O diário era daqueles com a capa dura aveludada e com um cadeado lacrando seu manuseio. Fazia tempos que não via um desses diários com cadeados.
― Por que o cadeado?
Minha namorada com um tom de ironia disse que lá estavam escritos coisas íntimas. Pelo teor da resposta entendi o que ela queria dizer: é particular, então não mexa!
O cadeado tinha seu propósito. Diferente dos diários atuais que já não são mais secretos, os de hoje em dia são exatamente o inverso. Aquilo que era privado se tornou público.
Fala-se de mil assuntos pelo twitter a milhares de pessoas, aos ‘amigos’ do Orkut e a outros tantos mais do Facebook mostra-se fotos, depoimentos, adicionam-se amigos dos amigos, encontros e desencontros, enfim, quanto mais visibilidade e notoriedade melhor.

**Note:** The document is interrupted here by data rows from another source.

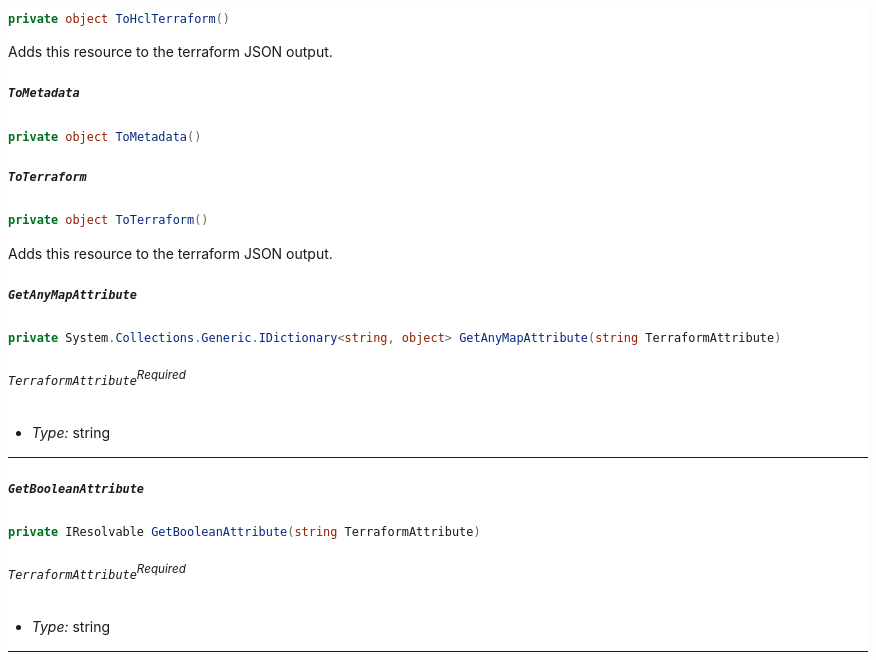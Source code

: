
 ```csharp
private object ToHclTerraform()
```

Adds this resource to the terraform JSON output.

##### `ToMetadata` <a name="ToMetadata" id="@cdktf/provider-tfe.dataTfeOrganization.DataTfeOrganization.toMetadata"></a>

```csharp
private object ToMetadata()
```

##### `ToTerraform` <a name="ToTerraform" id="@cdktf/provider-tfe.dataTfeOrganization.DataTfeOrganization.toTerraform"></a>

```csharp
private object ToTerraform()
```

Adds this resource to the terraform JSON output.

##### `GetAnyMapAttribute` <a name="GetAnyMapAttribute" id="@cdktf/provider-tfe.dataTfeOrganization.DataTfeOrganization.getAnyMapAttribute"></a>

```csharp
private System.Collections.Generic.IDictionary<string, object> GetAnyMapAttribute(string TerraformAttribute)
```

###### `TerraformAttribute`<sup>Required</sup> <a name="TerraformAttribute" id="@cdktf/provider-tfe.dataTfeOrganization.DataTfeOrganization.getAnyMapAttribute.parameter.terraformAttribute"></a>

- *Type:* string

---

##### `GetBooleanAttribute` <a name="GetBooleanAttribute" id="@cdktf/provider-tfe.dataTfeOrganization.DataTfeOrganization.getBooleanAttribute"></a>

```csharp
private IResolvable GetBooleanAttribute(string TerraformAttribute)
```

###### `TerraformAttribute`<sup>Required</sup> <a name="TerraformAttribute" id="@cdktf/provider-tfe.dataTfeOrganization.DataTfeOrganization.getBooleanAttribute.parameter.terraformAttribute"></a>

- *Type:* string

---
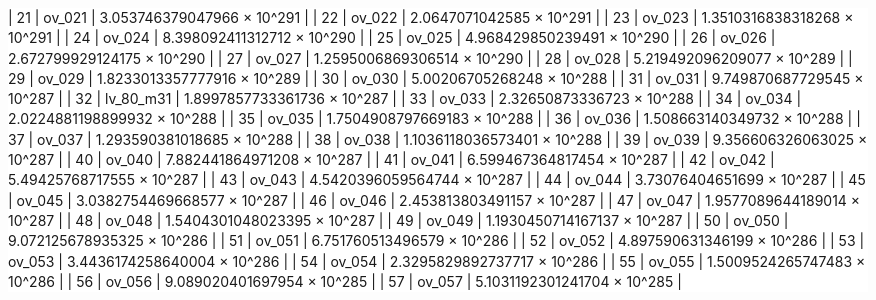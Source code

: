 | 21 | ov_021 | 3.053746379047966 × 10^291 |
| 22 | ov_022 | 2.0647071042585 × 10^291 |
| 23 | ov_023 | 1.3510316838318268 × 10^291 |
| 24 | ov_024 | 8.398092411312712 × 10^290 |
| 25 | ov_025 | 4.968429850239491 × 10^290 |
| 26 | ov_026 | 2.672799929124175 × 10^290 |
| 27 | ov_027 | 1.2595006869306514 × 10^290 |
| 28 | ov_028 | 5.219492096209077 × 10^289 |
| 29 | ov_029 | 1.8233013357777916 × 10^289 |
| 30 | ov_030 | 5.00206705268248 × 10^288 |
| 31 | ov_031 | 9.749870687729545 × 10^287 |
| 32 | lv_80_m31 | 1.8997857733361736 × 10^287 |
| 33 | ov_033 | 2.32650873336723 × 10^288 |
| 34 | ov_034 | 2.0224881198899932 × 10^288 |
| 35 | ov_035 | 1.7504908797669183 × 10^288 |
| 36 | ov_036 | 1.508663140349732 × 10^288 |
| 37 | ov_037 | 1.293590381018685 × 10^288 |
| 38 | ov_038 | 1.1036118036573401 × 10^288 |
| 39 | ov_039 | 9.356606326063025 × 10^287 |
| 40 | ov_040 | 7.882441864971208 × 10^287 |
| 41 | ov_041 | 6.599467364817454 × 10^287 |
| 42 | ov_042 | 5.49425768717555 × 10^287 |
| 43 | ov_043 | 4.5420396059564744 × 10^287 |
| 44 | ov_044 | 3.73076404651699 × 10^287 |
| 45 | ov_045 | 3.0382754469668577 × 10^287 |
| 46 | ov_046 | 2.453813803491157 × 10^287 |
| 47 | ov_047 | 1.9577089644189014 × 10^287 |
| 48 | ov_048 | 1.5404301048023395 × 10^287 |
| 49 | ov_049 | 1.1930450714167137 × 10^287 |
| 50 | ov_050 | 9.072125678935325 × 10^286 |
| 51 | ov_051 | 6.751760513496579 × 10^286 |
| 52 | ov_052 | 4.897590631346199 × 10^286 |
| 53 | ov_053 | 3.4436174258640004 × 10^286 |
| 54 | ov_054 | 2.3295829892737717 × 10^286 |
| 55 | ov_055 | 1.5009524265747483 × 10^286 |
| 56 | ov_056 | 9.089020401697954 × 10^285 |
| 57 | ov_057 | 5.1031192301241704 × 10^285 |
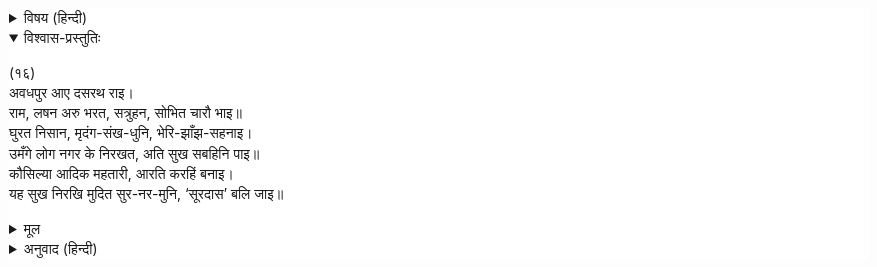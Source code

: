 
<details><summary>विषय (हिन्दी)</summary></details>

<details open><summary>विश्वास-प्रस्तुतिः</summary>

(१६)  
अवधपुर आए दसरथ राइ।  
राम, लषन अरु भरत, सत्रुहन, सोभित चारौ भाइ॥  
घुरत निसान, मृदंग-संख-धुनि, भेरि-झाँझ-सहनाइ।  
उमँगे लोग नगर के निरखत, अति सुख सबहिनि पाइ॥  
कौसिल्या आदिक महतारी, आरति करहिं बनाइ।  
यह सुख निरखि मुदित सुर-नर-मुनि, ‘सूरदास’ बलि जाइ॥
</details>

<details><summary>मूल</summary></details>

<details><summary>अनुवाद (हिन्दी)</summary></details>

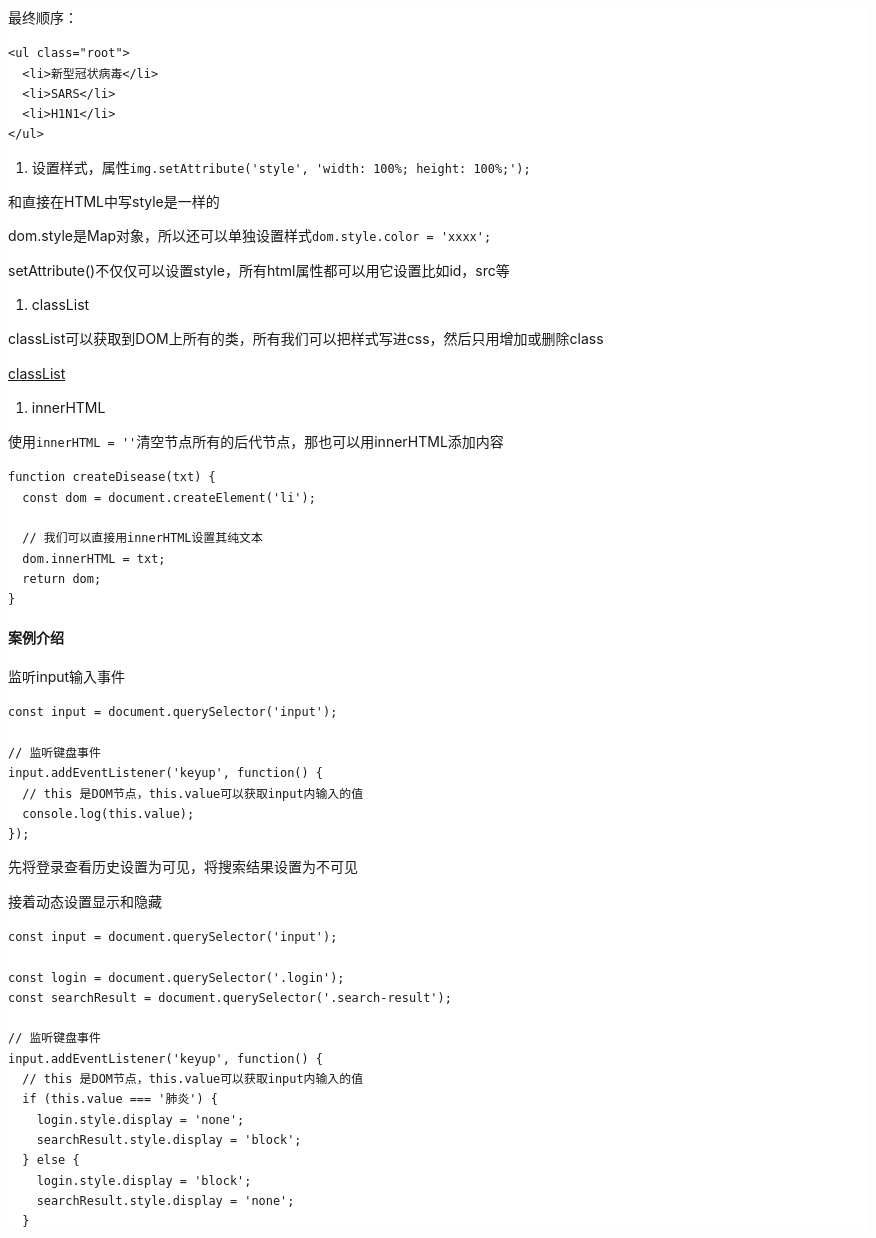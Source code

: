 最终顺序：

```
<ul class="root">
  <li>新型冠状病毒</li>
  <li>SARS</li>
  <li>H1N1</li>
</ul>
```

1. 设置样式，属性`img.setAttribute('style', 'width: 100%; height: 100%;');`

和直接在HTML中写style是一样的

dom.style是Map对象，所以还可以单独设置样式`dom.style.color = 'xxxx';`

setAttribute()不仅仅可以设置style，所有html属性都可以用它设置比如id，src等

1. classList

classList可以获取到DOM上所有的类，所有我们可以把样式写进css，然后只用增加或删除class

[classList](https://developer.mozilla.org/zh-CN/docs/Web/API/Element/classList)

1. innerHTML

使用`innerHTML = ''`清空节点所有的后代节点，那也可以用innerHTML添加内容

```
function createDisease(txt) {
  const dom = document.createElement('li');

  // 我们可以直接用innerHTML设置其纯文本
  dom.innerHTML = txt;
  return dom;
}
```

#### 案例介绍

监听input输入事件

```
const input = document.querySelector('input');

// 监听键盘事件
input.addEventListener('keyup', function() {
  // this 是DOM节点，this.value可以获取input内输入的值
  console.log(this.value);
});
```

先将登录查看历史设置为可见，将搜索结果设置为不可见

接着动态设置显示和隐藏

```
const input = document.querySelector('input');

const login = document.querySelector('.login');
const searchResult = document.querySelector('.search-result');

// 监听键盘事件
input.addEventListener('keyup', function() {
  // this 是DOM节点，this.value可以获取input内输入的值
  if (this.value === '肺炎') {
    login.style.display = 'none';
    searchResult.style.display = 'block';
  } else {
    login.style.display = 'block';
    searchResult.style.display = 'none';
  }
```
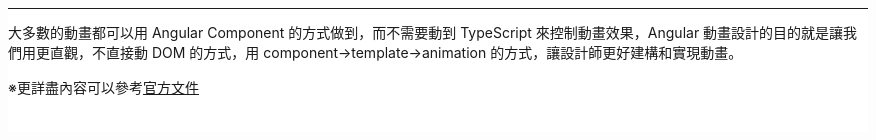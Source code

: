 <hr>
<p>&#x5927;&#x591A;&#x6578;&#x7684;&#x52D5;&#x756B;&#x90FD;&#x53EF;&#x4EE5;&#x7528; Angular Component &#x7684;&#x65B9;&#x5F0F;&#x505A;&#x5230;&#xFF0C;&#x800C;&#x4E0D;&#x9700;&#x8981;&#x52D5;&#x5230; TypeScript &#x4F86;&#x63A7;&#x5236;&#x52D5;&#x756B;&#x6548;&#x679C;&#xFF0C;Angular &#x52D5;&#x756B;&#x8A2D;&#x8A08;&#x7684;&#x76EE;&#x7684;&#x5C31;&#x662F;&#x8B93;&#x6211;&#x5011;&#x7528;&#x66F4;&#x76F4;&#x89C0;&#xFF0C;&#x4E0D;&#x76F4;&#x63A5;&#x52D5; DOM &#x7684;&#x65B9;&#x5F0F;&#xFF0C;&#x7528; component-&gt;template-&gt;animation &#x7684;&#x65B9;&#x5F0F;&#xFF0C;&#x8B93;&#x8A2D;&#x8A08;&#x5E2B;&#x66F4;&#x597D;&#x5EFA;&#x69CB;&#x548C;&#x5BE6;&#x73FE;&#x52D5;&#x756B;&#x3002;</p>
<p>&#x203B;&#x66F4;&#x8A73;&#x76E1;&#x5167;&#x5BB9;&#x53EF;&#x4EE5;&#x53C3;&#x8003;<a href="https://angular.io/docs/ts/latest/guide/animations.html" target="_blank">&#x5B98;&#x65B9;&#x6587;&#x4EF6;</a></p>
 <br>
                                                    </div>
                    </div>
                

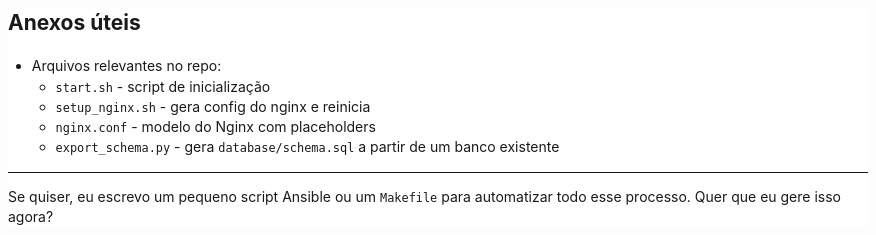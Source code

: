 
## Anexos úteis
- Arquivos relevantes no repo:
  - `start.sh` - script de inicialização
  - `setup_nginx.sh` - gera config do nginx e reinicia
  - `nginx.conf` - modelo do Nginx com placeholders
  - `export_schema.py` - gera `database/schema.sql` a partir de um banco existente

---

Se quiser, eu escrevo um pequeno script Ansible ou um `Makefile` para automatizar todo esse processo. Quer que eu gere isso agora?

É preciso aparecer para o outro, seja como for, ou se é apenas mais um estranho, uma espécie de um estranho diário intimamente lacrado.
Observo com cuidado mais uma vez o diário antes de colocá-lo em uma caixa, vejo a importância de seu cadeado, velando por aquilo que seria de outra pessoa somente. Guardo-o.
Enquanto vou encaixotando os demais apetrechos, penso que essa falta de transparência, essa questão de mostrar tudo a todos sirva para disfarçar aquilo que realmente não pode ser visto, nem mostrado, muito menos sentido... Daquilo que talvez sejamos: um diário de páginas em branco.